* _Dataset records_:

______

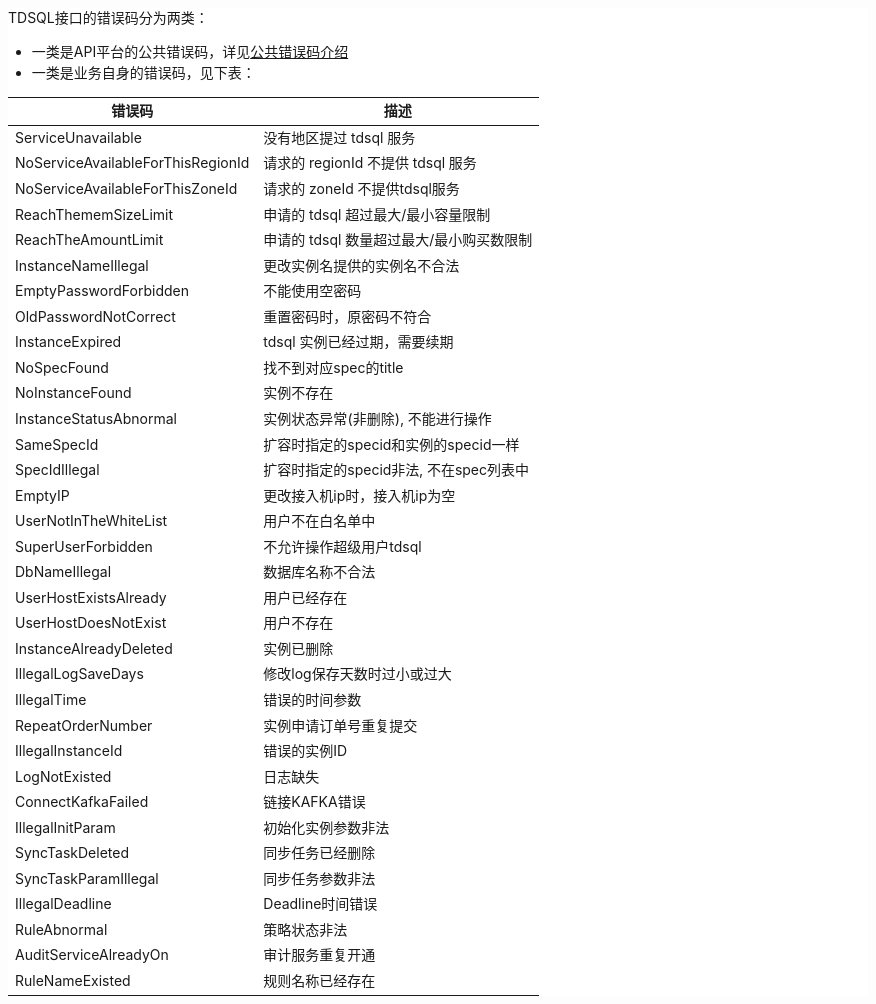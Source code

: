 TDSQL接口的错误码分为两类：
- 一类是API平台的公共错误码，详见[公共错误码介绍](/doc/api/309/7025)
- 一类是业务自身的错误码，见下表：

| 错误码 | 描述 |
|---------|---------|
| ServiceUnavailable | 没有地区提过 tdsql 服务 |
| NoServiceAvailableForThisRegionId | 请求的 regionId 不提供 tdsql 服务 |
| NoServiceAvailableForThisZoneId | 请求的 zoneId 不提供tdsql服务 |
| ReachThememSizeLimit | 申请的 tdsql 超过最大/最小容量限制 |
| ReachTheAmountLimit | 申请的 tdsql 数量超过最大/最小购买数限制 |
| InstanceNameIllegal | 更改实例名提供的实例名不合法 |
| EmptyPasswordForbidden | 不能使用空密码 |
| OldPasswordNotCorrect | 重置密码时，原密码不符合 |
| InstanceExpired | tdsql 实例已经过期，需要续期 |
| NoSpecFound | 找不到对应spec的title |
| NoInstanceFound | 实例不存在 |
| InstanceStatusAbnormal | 实例状态异常(非删除), 不能进行操作 |
| SameSpecId | 扩容时指定的specid和实例的specid一样 |
| SpecIdIllegal | 扩容时指定的specid非法, 不在spec列表中 |
| EmptyIP | 更改接入机ip时，接入机ip为空 |
| UserNotInTheWhiteList | 用户不在白名单中 |
| SuperUserForbidden | 不允许操作超级用户tdsql |
| DbNameIllegal | 数据库名称不合法 |
| UserHostExistsAlready | 用户已经存在 |
| UserHostDoesNotExist | 用户不存在 |
| InstanceAlreadyDeleted | 实例已删除 |
| IllegalLogSaveDays | 修改log保存天数时过小或过大 |
| IllegalTime | 错误的时间参数 |
| RepeatOrderNumber | 实例申请订单号重复提交 |
| IllegalInstanceId | 错误的实例ID |
| LogNotExisted | 日志缺失 |
| ConnectKafkaFailed | 链接KAFKA错误 |
| IllegalInitParam | 初始化实例参数非法 |
| SyncTaskDeleted | 同步任务已经删除 |
| SyncTaskParamIllegal | 同步任务参数非法 |
| IllegalDeadline | Deadline时间错误 |
| RuleAbnormal | 策略状态非法 |
| AuditServiceAlreadyOn | 审计服务重复开通 |
| RuleNameExisted | 规则名称已经存在 |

______

Give every entry above again, exactly, and keep all pictures out of it.

Source code

: TDSQL接口的错误码分为两类：
- 一类是API平台的公共错误码，详见[公共错误码介绍](/doc/api/309/7025)
- 一类是业务自身的错误码，见下表：

| 错误码 | 描述 |
|---------|---------|
| ServiceUnavailable | 没有地区提过 tdsql 服务 |
| NoServiceAvailableForThisRegionId | 请求的 regionId 不提供 tdsql 服务 |
| NoServiceAvailableForThisZoneId | 请求的 zoneId 不提供tdsql服务 |
| ReachThememSizeLimit | 申请的 tdsql 超过最大/最小容量限制 |
| ReachTheAmountLimit | 申请的 tdsql 数量超过最大/最小购买数限制 |
| InstanceNameIllegal | 更改实例名提供的实例名不合法 |
| EmptyPasswordForbidden | 不能使用空密码 |
| OldPasswordNotCorrect | 重置密码时，原密码不符合 |
| InstanceExpired | tdsql 实例已经过期，需要续期 |
| NoSpecFound | 找不到对应spec的title |
| NoInstanceFound | 实例不存在 |
| InstanceStatusAbnormal | 实例状态异常(非删除), 不能进行操作 |
| SameSpecId | 扩容时指定的specid和实例的specid一样 |
| SpecIdIllegal | 扩容时指定的specid非法, 不在spec列表中 |
| EmptyIP | 更改接入机ip时，接入机ip为空 |
| UserNotInTheWhiteList | 用户不在白名单中 |
| SuperUserForbidden | 不允许操作超级用户tdsql |
| DbNameIllegal | 数据库名称不合法 |
| UserHostExistsAlready | 用户已经存在 |
| UserHostDoesNotExist | 用户不存在 |
| InstanceAlreadyDeleted | 实例已删除 |
| IllegalLogSaveDays | 修改log保存天数时过小或过大 |
| IllegalTime | 错误的时间参数 |
| RepeatOrderNumber | 实例申请订单号重复提交 |
| IllegalInstanceId | 错误的实例ID |
| LogNotExisted | 日志缺失 |
| ConnectKafkaFailed | 链接KAFKA错误 |
| IllegalInitParam | 初始化实例参数非法 |
| SyncTaskDeleted | 同步任务已经删除 |
| SyncTaskParamIllegal | 同步任务参数非法 |
| IllegalDeadline | Deadline时间错误 |
| RuleAbnormal | 策略状态非法 |
| AuditServiceAlreadyOn | 审计服务重复开通 |
| RuleNameExisted | 规则名称已经存在 |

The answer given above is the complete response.